## TASK DETAILS
The records should be repeated word for word, pictures excluded.
◆ ◆ ◆ ◆ ◆ ◆ ◆
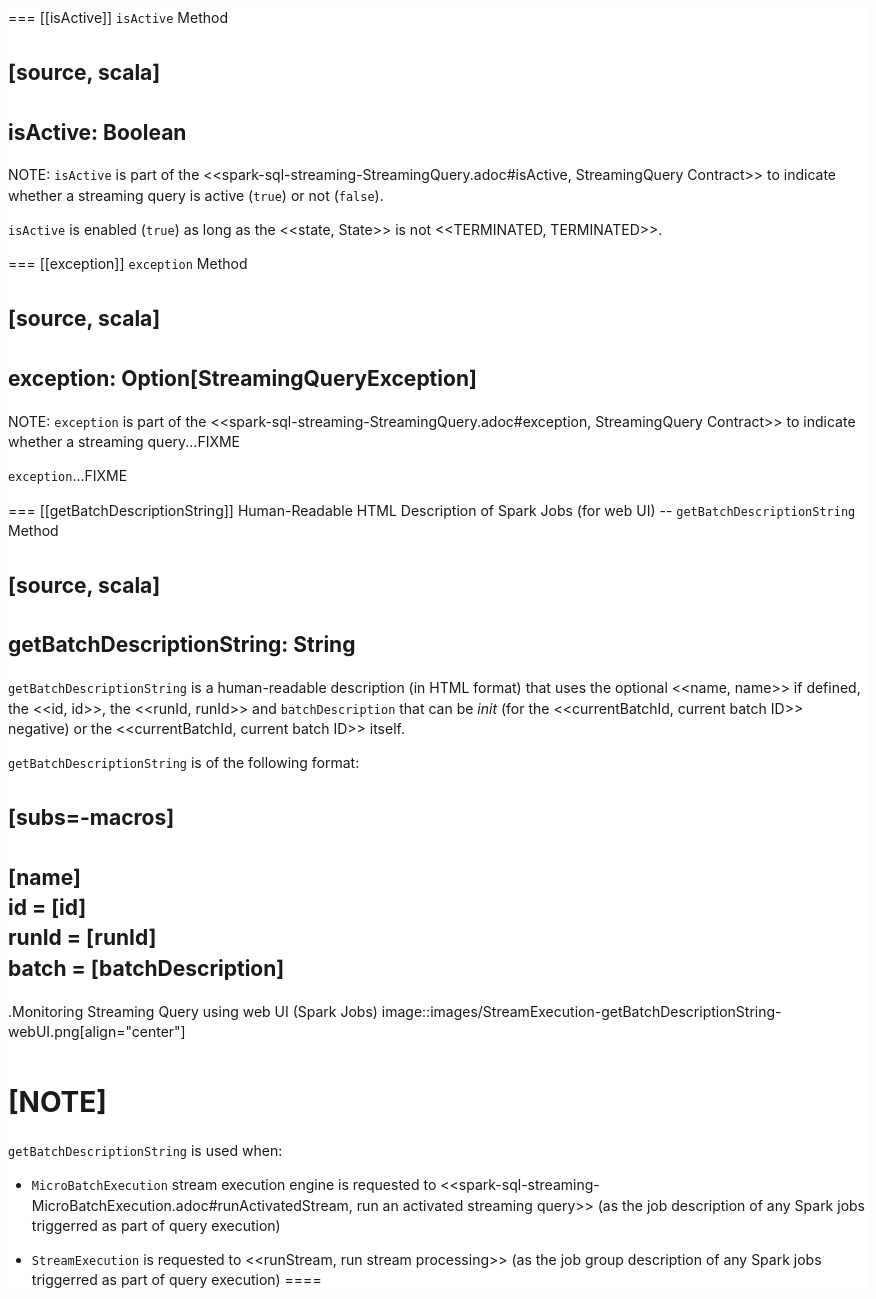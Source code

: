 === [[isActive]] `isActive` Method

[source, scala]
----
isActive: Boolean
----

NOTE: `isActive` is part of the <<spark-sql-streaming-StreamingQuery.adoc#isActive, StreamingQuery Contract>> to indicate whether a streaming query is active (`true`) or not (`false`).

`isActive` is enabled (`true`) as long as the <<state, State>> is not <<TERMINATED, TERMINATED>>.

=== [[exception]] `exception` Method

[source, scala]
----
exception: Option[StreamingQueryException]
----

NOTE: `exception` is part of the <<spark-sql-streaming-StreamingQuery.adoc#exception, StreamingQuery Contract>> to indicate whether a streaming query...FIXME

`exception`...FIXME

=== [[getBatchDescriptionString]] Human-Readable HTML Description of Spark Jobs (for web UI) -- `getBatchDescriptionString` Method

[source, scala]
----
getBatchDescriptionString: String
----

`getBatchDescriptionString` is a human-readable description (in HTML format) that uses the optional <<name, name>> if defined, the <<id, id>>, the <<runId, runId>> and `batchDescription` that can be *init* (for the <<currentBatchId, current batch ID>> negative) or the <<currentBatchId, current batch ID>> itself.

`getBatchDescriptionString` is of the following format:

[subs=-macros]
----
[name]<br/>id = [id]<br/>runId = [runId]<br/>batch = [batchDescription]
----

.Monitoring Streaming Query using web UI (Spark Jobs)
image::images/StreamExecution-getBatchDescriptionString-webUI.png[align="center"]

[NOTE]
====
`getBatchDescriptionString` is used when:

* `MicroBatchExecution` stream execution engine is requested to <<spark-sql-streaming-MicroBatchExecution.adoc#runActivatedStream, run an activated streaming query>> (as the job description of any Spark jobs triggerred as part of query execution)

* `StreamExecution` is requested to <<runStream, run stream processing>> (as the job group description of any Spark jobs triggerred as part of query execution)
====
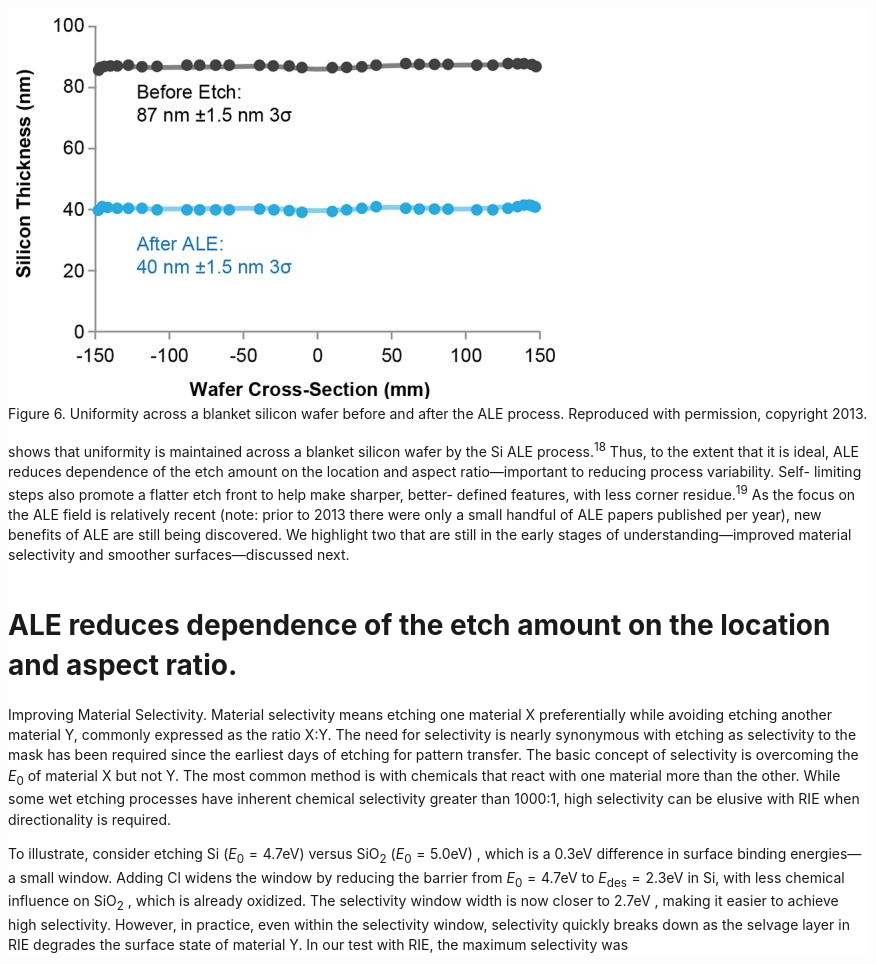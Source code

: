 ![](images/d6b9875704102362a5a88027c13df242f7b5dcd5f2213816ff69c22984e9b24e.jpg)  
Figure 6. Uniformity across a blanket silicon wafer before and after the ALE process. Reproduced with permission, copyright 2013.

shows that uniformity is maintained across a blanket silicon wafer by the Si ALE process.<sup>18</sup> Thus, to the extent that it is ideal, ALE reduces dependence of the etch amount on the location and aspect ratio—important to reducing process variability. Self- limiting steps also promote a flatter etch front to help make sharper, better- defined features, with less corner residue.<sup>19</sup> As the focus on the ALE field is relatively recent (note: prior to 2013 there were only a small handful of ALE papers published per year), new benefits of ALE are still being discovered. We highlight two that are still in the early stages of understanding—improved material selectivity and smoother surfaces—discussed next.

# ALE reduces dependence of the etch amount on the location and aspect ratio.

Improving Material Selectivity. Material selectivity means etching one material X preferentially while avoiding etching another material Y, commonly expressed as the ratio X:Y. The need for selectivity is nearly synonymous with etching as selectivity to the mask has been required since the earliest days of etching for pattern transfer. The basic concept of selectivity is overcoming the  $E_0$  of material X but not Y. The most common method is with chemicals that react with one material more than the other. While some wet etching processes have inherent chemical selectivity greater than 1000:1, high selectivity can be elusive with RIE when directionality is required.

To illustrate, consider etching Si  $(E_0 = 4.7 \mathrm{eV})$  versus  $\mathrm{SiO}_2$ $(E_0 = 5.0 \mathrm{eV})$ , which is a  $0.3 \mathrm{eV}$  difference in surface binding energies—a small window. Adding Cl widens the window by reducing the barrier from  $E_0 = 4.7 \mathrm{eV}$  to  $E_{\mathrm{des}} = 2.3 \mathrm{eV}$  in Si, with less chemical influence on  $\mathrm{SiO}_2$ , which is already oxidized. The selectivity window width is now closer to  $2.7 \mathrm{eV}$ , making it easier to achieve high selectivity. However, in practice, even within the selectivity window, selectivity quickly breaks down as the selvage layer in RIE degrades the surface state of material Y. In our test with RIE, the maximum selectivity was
◆ ◆ ◆ ◆ ◆ ◆ ◆
## RESULT BELOW
Source code

: === [[isActive]] `isActive` Method

[source, scala]
----
isActive: Boolean
----

NOTE: `isActive` is part of the <<spark-sql-streaming-StreamingQuery.adoc#isActive, StreamingQuery Contract>> to indicate whether a streaming query is active (`true`) or not (`false`).

`isActive` is enabled (`true`) as long as the <<state, State>> is not <<TERMINATED, TERMINATED>>.

=== [[exception]] `exception` Method

[source, scala]
----
exception: Option[StreamingQueryException]
----

NOTE: `exception` is part of the <<spark-sql-streaming-StreamingQuery.adoc#exception, StreamingQuery Contract>> to indicate whether a streaming query...FIXME

`exception`...FIXME

=== [[getBatchDescriptionString]] Human-Readable HTML Description of Spark Jobs (for web UI) -- `getBatchDescriptionString` Method

[source, scala]
----
getBatchDescriptionString: String
----

`getBatchDescriptionString` is a human-readable description (in HTML format) that uses the optional <<name, name>> if defined, the <<id, id>>, the <<runId, runId>> and `batchDescription` that can be *init* (for the <<currentBatchId, current batch ID>> negative) or the <<currentBatchId, current batch ID>> itself.

`getBatchDescriptionString` is of the following format:

[subs=-macros]
----
[name]<br/>id = [id]<br/>runId = [runId]<br/>batch = [batchDescription]
----

.Monitoring Streaming Query using web UI (Spark Jobs)
image::images/StreamExecution-getBatchDescriptionString-webUI.png[align="center"]

[NOTE]
====
`getBatchDescriptionString` is used when:

* `MicroBatchExecution` stream execution engine is requested to <<spark-sql-streaming-MicroBatchExecution.adoc#runActivatedStream, run an activated streaming query>> (as the job description of any Spark jobs triggerred as part of query execution)

* `StreamExecution` is requested to <<runStream, run stream processing>> (as the job group description of any Spark jobs triggerred as part of query execution)
====
Source code

: ![](images/d6b9875704102362a5a88027c13df242f7b5dcd5f2213816ff69c22984e9b24e.jpg)  
Figure 6. Uniformity across a blanket silicon wafer before and after the ALE process. Reproduced with permission, copyright 2013.

shows that uniformity is maintained across a blanket silicon wafer by the Si ALE process.<sup>18</sup> Thus, to the extent that it is ideal, ALE reduces dependence of the etch amount on the location and aspect ratio—important to reducing process variability. Self- limiting steps also promote a flatter etch front to help make sharper, better- defined features, with less corner residue.<sup>19</sup> As the focus on the ALE field is relatively recent (note: prior to 2013 there were only a small handful of ALE papers published per year), new benefits of ALE are still being discovered. We highlight two that are still in the early stages of understanding—improved material selectivity and smoother surfaces—discussed next.

# ALE reduces dependence of the etch amount on the location and aspect ratio.

Improving Material Selectivity. Material selectivity means etching one material X preferentially while avoiding etching another material Y, commonly expressed as the ratio X:Y. The need for selectivity is nearly synonymous with etching as selectivity to the mask has been required since the earliest days of etching for pattern transfer. The basic concept of selectivity is overcoming the  $E_0$  of material X but not Y. The most common method is with chemicals that react with one material more than the other. While some wet etching processes have inherent chemical selectivity greater than 1000:1, high selectivity can be elusive with RIE when directionality is required.

To illustrate, consider etching Si  $(E_0 = 4.7 \mathrm{eV})$  versus  $\mathrm{SiO}_2$ $(E_0 = 5.0 \mathrm{eV})$ , which is a  $0.3 \mathrm{eV}$  difference in surface binding energies—a small window. Adding Cl widens the window by reducing the barrier from  $E_0 = 4.7 \mathrm{eV}$  to  $E_{\mathrm{des}} = 2.3 \mathrm{eV}$  in Si, with less chemical influence on  $\mathrm{SiO}_2$ , which is already oxidized. The selectivity window width is now closer to  $2.7 \mathrm{eV}$ , making it easier to achieve high selectivity. However, in practice, even within the selectivity window, selectivity quickly breaks down as the selvage layer in RIE degrades the surface state of material Y. In our test with RIE, the maximum selectivity was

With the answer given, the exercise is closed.